In some scenarios it could be relevant to call MIKE Cloud Platform services directly instead of via Metadata service. In the following case standard authentication procedures apply for retrieval of the SAS token which later can be used calling relevant services directly. First, determine the direct service base URI. Then, get a Shared Access Signature Token (SAS Token) from the root api host and use it for requests to the direct service.

To find out the base URI for a service use the following end point:

GET/api/services/{serviceName}/baseuri api-version 3

Example response could look something like below.

{
    "data": "https://<seviceName>-mike-platform-dev.eu.mike-cloud-dev.com/api/"
}
Do not try to modify or read information from the returned base uri. The structure and content of service URIs are driven by internal rules of the Platform and can change at any time.

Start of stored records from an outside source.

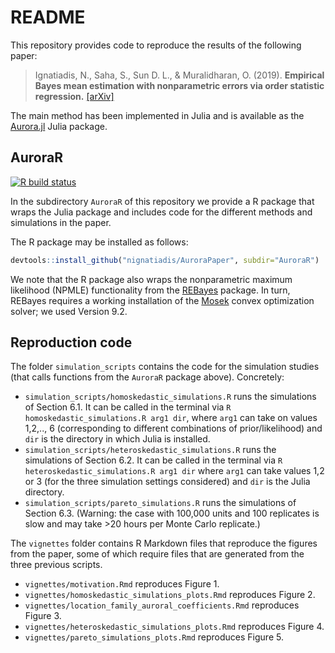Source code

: # README

This repository provides code to reproduce the results of the following paper:


> Ignatiadis, N., Saha, S., Sun D. L., & Muralidharan, O. (2019).  **Empirical Bayes mean estimation with nonparametric errors via order statistic regression.** [[arXiv]](https://arxiv.org/abs/1911.05970)


The main method has been implemented in Julia and is available as the [Aurora.jl](https://github.com/nignatiadis/Aurora.jl) Julia package.

## AuroraR
[![R build status](https://github.com/nignatiadis/AuroraPaper/workflows/R-CMD-check/badge.svg)](https://github.com/nignatiadis/AuroraPaper/actions) 


In the subdirectory `AuroraR` of this repository we provide a R package that wraps the Julia package and includes code for the different methods and simulations in the paper.

The R package may be installed as follows:

```r
devtools::install_github("nignatiadis/AuroraPaper", subdir="AuroraR")
```
We note that the R package also wraps the nonparametric maximum likelihood (NPMLE) functionality from the [REBayes](https://cran.r-project.org/web/packages/REBayes/index.html) package. In turn, REBayes requires a working installation of the [Mosek](https://www.mosek.com/) convex optimization solver; we used Version 9.2.

## Reproduction code

The folder `simulation_scripts` contains the code for the simulation studies (that calls functions from the `AuroraR` package above). Concretely:

* `simulation_scripts/homoskedastic_simulations.R` runs the simulations of Section 6.1. It can be called in the terminal via `R homoskedastic_simulations.R arg1 dir`, where `arg1` can take on values 1,2,.., 6 (corresponding to different combinations of prior/likelihood) and `dir` is the directory in which Julia is installed.
* `simulation_scripts/heteroskedastic_simulations.R` runs the simulations of Section 6.2. It can be called in the terminal via `R heteroskedastic_simulations.R arg1 dir` where `arg1` can take values 1,2 or 3 (for the three simulation settings considered) and `dir` is the Julia directory.
* `simulation_scripts/pareto_simulations.R` runs the simulations of Section 6.3. (Warning: the case with 100,000 units and 100 replicates is slow and may take >20 hours per Monte Carlo replicate.)

The `vignettes` folder contains R Markdown files that reproduce the figures from the paper, some of which require files that are generated from the three previous scripts. 

* `vignettes/motivation.Rmd` reproduces Figure 1.
* `vignettes/homoskedastic_simulations_plots.Rmd` reproduces Figure 2. 
* `vignettes/location_family_auroral_coefficients.Rmd` reproduces Figure 3.
* `vignettes/heteroskedastic_simulations_plots.Rmd` reproduces Figure 4.
* `vignettes/pareto_simulations_plots.Rmd` reproduces Figure 5.
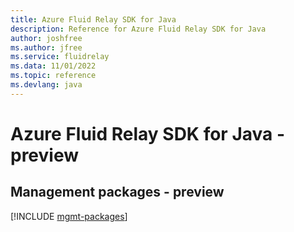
 ```yaml
---
title: Azure Fluid Relay SDK for Java
description: Reference for Azure Fluid Relay SDK for Java
author: joshfree
ms.author: jfree
ms.service: fluidrelay
ms.data: 11/01/2022
ms.topic: reference
ms.devlang: java
---
```

# Azure Fluid Relay SDK for Java - preview

## Management packages - preview
[!INCLUDE [mgmt-packages](fluid-relay-mgmt-index.md)]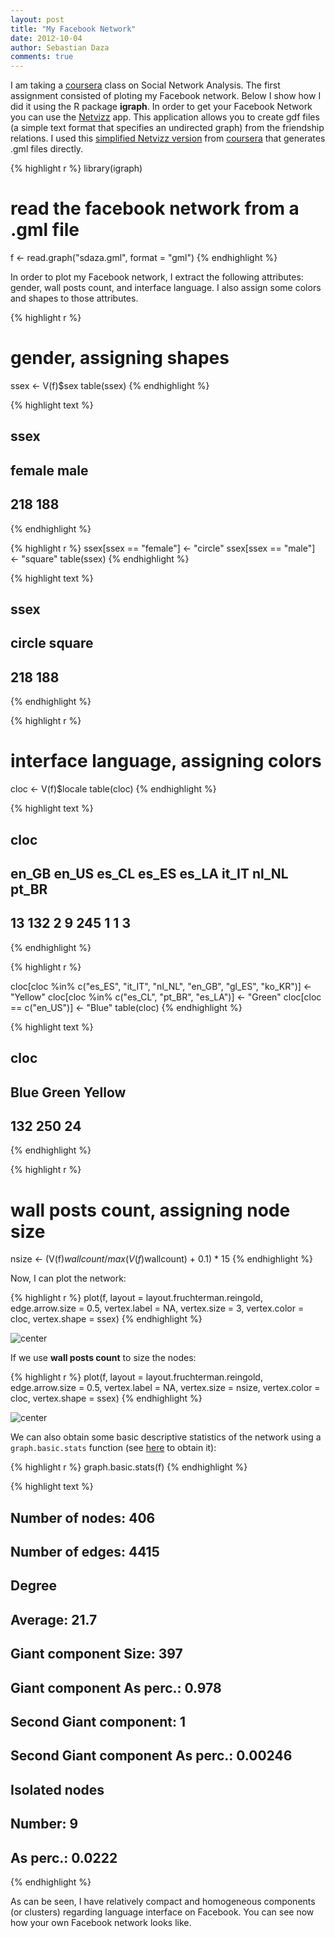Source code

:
 ```yaml
---
layout: post
title: "My Facebook Network"
date: 2012-10-04
author: Sebastian Daza
comments: true
---
```



I am taking a [coursera](https://www.coursera.org) class on Social Network Analysis. The first assignment consisted of ploting my Facebook network. Below I show how I did it using the R package __igraph__. In order to get your Facebook Network you can use the [Netvizz](https://apps.facebook.com/netvizz/) app. This application allows you to create gdf files (a simple text format that specifies an undirected graph) from the friendship relations. I used this [simplified Netvizz version](http://snacourse.com/getnet/) from [coursera](https://www.coursera.org)  that generates .gml files directly.







{% highlight r %}
library(igraph)

# read the facebook network from a .gml file
f <- read.graph("sdaza.gml", format = "gml")
{% endhighlight %}



In order to plot my Facebook network, I extract the following attributes: gender, wall posts count, and interface language. I also assign some colors and shapes to those attributes.


{% highlight r %}
# gender, assigning shapes
ssex <- V(f)$sex
table(ssex)
{% endhighlight %}



{% highlight text %}
## ssex
## female   male
##    218    188
{% endhighlight %}



{% highlight r %}
ssex[ssex == "female"] <- "circle"
ssex[ssex == "male"] <- "square"
table(ssex)
{% endhighlight %}



{% highlight text %}
## ssex
## circle square
##    218    188
{% endhighlight %}



{% highlight r %}

# interface language, assigning colors
cloc <- V(f)$locale
table(cloc)
{% endhighlight %}



{% highlight text %}
## cloc
## en_GB en_US es_CL es_ES es_LA it_IT nl_NL pt_BR
##    13   132     2     9   245     1     1     3
{% endhighlight %}



{% highlight r %}

cloc[cloc %in% c("es_ES", "it_IT", "nl_NL", "en_GB", "gl_ES", "ko_KR")] <-  "Yellow"
cloc[cloc %in% c("es_CL", "pt_BR", "es_LA")] <- "Green"
cloc[cloc == c("en_US")] <- "Blue"
table(cloc)
{% endhighlight %}



{% highlight text %}
## cloc
##   Blue  Green Yellow
##    132    250     24
{% endhighlight %}



{% highlight r %}

# wall posts count, assigning node size
nsize <- (V(f)$wallcount/max(V(f)$wallcount) + 0.1) * 15
{% endhighlight %}


Now, I can plot the network:


{% highlight r %}
plot(f, layout = layout.fruchterman.reingold, edge.arrow.size = 0.5,
    vertex.label = NA, vertex.size = 3, vertex.color = cloc,
    vertex.shape = ssex)
{% endhighlight %}

![center](/assets/img/2012-10-04-facebook-sna/fig1.png)


If we use __wall posts count__ to size the nodes:


{% highlight r %}
plot(f, layout = layout.fruchterman.reingold, edge.arrow.size = 0.5,
    vertex.label = NA, vertex.size = nsize, vertex.color = cloc,
    vertex.shape = ssex)
{% endhighlight %}

![center](/assets/img/2012-10-04-facebook-sna/fig2.png)


We can also obtain some basic descriptive statistics of the network using a `graph.basic.stats` function (see [here](http://www.isk.kth.se/~shahabm/WSAnalysis/networks/NetworkAnalysis.r) to obtain it):


{% highlight r %}
graph.basic.stats(f)
{% endhighlight %}



{% highlight text %}
## Number of nodes: 406
## Number of edges: 4415
##
## Degree
##   Average: 21.7
##
##
## Giant component  Size: 397
## Giant component  As perc.: 0.978
## Second Giant component: 1
## Second Giant component As perc.: 0.00246
##
## Isolated nodes
##   Number: 9
##   As perc.: 0.0222
{% endhighlight %}


As can be seen, I have relatively compact and homogeneous components (or clusters) regarding language interface on Facebook. You can see now how your own Facebook network looks like.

There serviceName is service id which can be retrieved using the following endpoint:

GET/api/services/ids api-version 1

Example response could look something like below.

[
    "md",
    "engine",
    "timeseries",
    "gis",
    "coordinatesystems",
    "raw",
    "sharing"
]

What is SAS token

  • SAS token is authorization token (represented by url-friendly string) that can be issued for a specific project, or a dataset within a project, or a subtree of folders under a given project.
  • The SAS token contains information about the customer and user who issued it, an expiration date, resource identification (project/dataset), and set of privileges that the issuer has with respect to the resource (at the time of creation).
  • The inner services (such as Multidimensional service, Timeseries storage etc.) can accept this token, and validate that the caller can access the requested resource. And the token is the only authentication/authorization method used in the call - with the token no AD registration is necessary to exist for the caller.
  • In some cases even the Metadata service itself can accept a SAS token to perform certain operations (e.g. file upload).

SAS token retrieval

The following endpoints are exposed by the Metadata service to get the SAS token:

GET/api/security/sastoken?projectId=<projectId>&resourceId=<datasetId> - api-version 2 generates a token for the given project (and optionally a dataset)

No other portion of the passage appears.